What constitutes a threat under the law? The Fair Debt Collection Practices Act is designed to protect consumers from threatening collectors. The FDCPA makes it illegal to do the following:
Call the consumer’s place of work “if the debt collector knows or has reason to know that the consumer’s employer prohibits” such calls. If you or anyone at your employment told the collector that such calls are prohibited, the collection calls at your job must stop. If not, the collector is violating 15 U.S.C. §1692c(a)(3) by continuing to call you at work. Discussing your debt to a third party. If the collector is discussing your debt to a third party, whether it is a co-worker, boss, family or friend, they are violating 15 U.S.C. §1692b(2) and 15 U.S.C. §1692c(b). The only reason a collector can call a third party is to confirm or correct location information for the consumer. 15 U.S.C. §1692b(1) Threaten to take legal action that is not intended to be taken or can not legally be taken. If the collector tells you that if you don’t pay today I will sue you tomorrow, but has been saying this for weeks, then that threat is violating the FDPCA because it the threat of a lawsuit was only a scare technique. Using obscene language or language intended to incite the consumer. This includes calling the consumer a deadbeat or loser.

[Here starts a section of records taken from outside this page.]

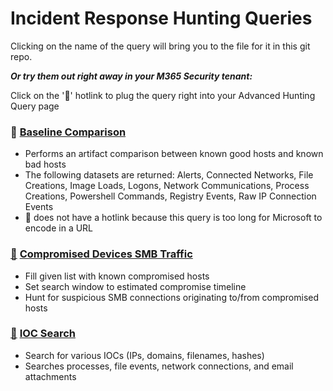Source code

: # Incident Response Hunting Queries

Clicking on the name of the query will bring you to the file for it in this git repo.

***Or try them out right away in your M365 Security tenant:***

Click on the '🔎' hotlink to plug the query right into your Advanced Hunting Query page

### 🔎 [Baseline Comparison](BaselineComparison.kusto)
- Performs an artifact comparison between known good hosts and known bad hosts
- The following datasets are returned: Alerts, Connected Networks, File Creations, Image Loads, Logons, Network Communications, Process Creations, Powershell Commands, Registry Events, Raw IP Connection Events
- 🔎 does not have a hotlink because this query is too long for Microsoft to encode in a URL

### [🔎](https://security.microsoft.com/v2/advanced-hunting?query=H4sIAAAAAAAAA6WSW0vDQBCFz7Pgf4h9asEL3lAsClIVfJFiKz6oyJoGW0zT0mytivjb_XaSSpQKggy7s5mZc-ZMdlMl8orU0khDjTUxP1BOvKcT9me-YnxO1SGrp1dlclYVq64b1TQlOyC2plTb2tK-NoneqaGmlrVEtOjSwTt6xOrrGkQG20izknmPryZ-A2sZpy_VvIF6MJYIZFHdJzeFK9eqqZqrc-jLrWtV_YUpmIGZ6EmnxBO6-7LyHeQMxoRs6NEFNbSZvU06JnbEcnqEof7rHI2FbN91OGMO-h389-wZiiNY_3IHRYfoy8I8kS7JDTl7_BWR9J_8Pyeo8retp7f_Hf74Dra7EHUMp4d5hIIuGsYWLVA1U5NhSaWqw43GpZKcmkWs59QNDOFsz7iTts00x51xTpksINpWFd7Mij7Kvge6xar3llukYy_H26zhFYdYZm8w581MOKdaJ_vCqukTOfmNtToDAAA&timeRangeId=week) [Compromised Devices SMB Traffic](CompromisedDevicesSMB.kusto)
- Fill given list with known compromised hosts
- Set search window to estimated compromise timeline
- Hunt for suspicious SMB connections originating to/from compromised hosts

### [🔎](https://security.microsoft.com/v2/advanced-hunting?query=H4sIAAAAAAAAA-1XUW_aQAz286T9h4gnKkWqwrS9TH3oOtAqUUCFag_TNGUJrGkDYZCNIe3H97PvAkm4hJDwsIcp4i7x2T77s89nLumSLOrSgCYY7_F-S0O6obG8MXWItwl9wqpFHzD2QfmM9z7Wx1h5Ta-gg7V45NIC83eaYuT3rVAjmoMW4NulGHMkXBHNZI8RrcnGmy98rvApygzvIXSx3Byzoka0wvgI2hojU9kC5otBH2N2weFhzaIr0bvVGgJQ2_SFWni-0gW9T9m-zsjN9C5T-i37x1i3xDL2K8RjgebCq_DAgiUkI-hh-lpGZcdH0RbIyijD003twpr-gnsjvq0EyR54Q_jB3yPB8HGHwLcdzu2M7xcaKdZn5Z472PK2kYYx8uGanDPo6MCSdxX0JLhM6Q_8Z7R8ycst8J5qhFs5XFs6wklkknwyRaSn1_7H4lyxSBC1UC-Wgtf-9Ocjs5DZkzVTdAayvhH7n4_G6B7jHLxsG9eXJsikdT2AJzwbPlmfLNRc9p6R8A5wUjXqCTRVgzaYY12pVF1lu37SL8FgKzJdXU1DRDaWasXWzTVytxi5yplzXEVuoOvuv5ZZ5Z61dlr2eD3L7EN-Boy4fkeYY_HYXLHVHTWBnLp5YsFiebLudM05l878aTmmV_n3pDPLxHkl2lxtKSPRNnDZRlmngN4poL9BnG1jrlgHp17ln8k6E59dIO8UrnRKbdnXmSQDzTipNTuVqU7mq5P5Kvc_fV5Mu6XX7Ry_c0Ap9890l5n2NPHZBfJO6Y7Z-_lGOr65VAMf_WQgmV0sfQ1JT04Cx2Qf9Wr8D0B_UcLNFTGQyqvuqQX9yNlr3t-EWF1ddgM7nEbS5ZlyqlaF9TmQSaJW14Z6qCjZppiY87seKkVnpb4dVZExSzfFpmrtqaepmmfm-lVf9li1VZ3AEBIB9LFW7k5Pk1A9aLEM96uqD-QbV9kci93RCXJjOQkr8bbcxqzcqRU636lX4xxJtxlX5D6GWF_Q4awrt6A6ltnO_k5njIsIspd-6e2vel7Oqp7sNwemPp6V1lLus4ccWeKnupZ0n1xNh_o3ajqHasXe8ZTf88l_0uIOJt2rOKLtBXdfvKWKEgAA&timeRangeId=week) [IOC Search](IOCSearch.kusto)
- Search for various IOCs (IPs, domains, filenames, hashes)
- Searches processes, file events, network connections, and email attachments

For the FDPCA to be applicable, the caller needs to be a debt collector and not an original creditor. 15 U.S.C. §1692a(6).
If a debt collector continues to call you at work after expressly telling them to stop, you have rights. You can sue them under the FDCPA. For a free case review, contact SmithMarco, P.C. SmithMarco, P.C., has over 30 years of combined experience practicing law protecting the rights of consumers around the country. We can sue on your behalf incurring no out of pocket costs and obtaining up to $1000 for violations. Call today!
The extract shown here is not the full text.